§ **GOAL OF THE EXERCISE**
Each line from the one containing "the SDK root directory." through the end of the records below must be repeated exactly, and no other line.

☆ ☆ ☆ ☆ ☆ ☆ ☆

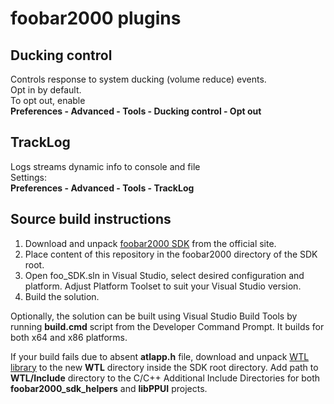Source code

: # foobar2000 plugins

## Ducking control
Controls response to system ducking (volume reduce) events.  
Opt in by default.  
To opt out, enable  
**Preferences - Advanced - Tools - Ducking control - Opt out**

## TrackLog
Logs streams dynamic info to console and file  
Settings:  
**Preferences - Advanced - Tools - TrackLog**

## Source build instructions
1. Download and unpack [foobar2000 SDK](https://www.foobar2000.org/SDK) from the official site.  
2. Place content of this repository in the foobar2000 directory of the SDK root.  
4. Open foo_SDK.sln in Visual Studio, select desired configuration and platform.
Adjust Platform Toolset to suit your Visual Studio version.  
5. Build the solution.  

Optionally, the solution can be built using Visual Studio Build Tools by running **build.cmd** script from the
Developer Command Prompt. It builds for both x64 and x86 platforms.

If your build fails due to absent **atlapp.h** file, download and unpack
[WTL library](https://sourceforge.net/projects/wtl/files/WTL%2010/) to the new **WTL** directory inside
the SDK root directory. Add path to **WTL/Include** directory to the C/C++ Additional Include Directories
for both **foobar2000_sdk_helpers** and **libPPUI** projects.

☆ ☆ ☆ ☆ ☆ ☆ ☆

§ **RESPONSE**
the SDK root directory. Add path to **WTL/Include** directory to the C/C++ Additional Include Directories
for both **foobar2000_sdk_helpers** and **libPPUI** projects.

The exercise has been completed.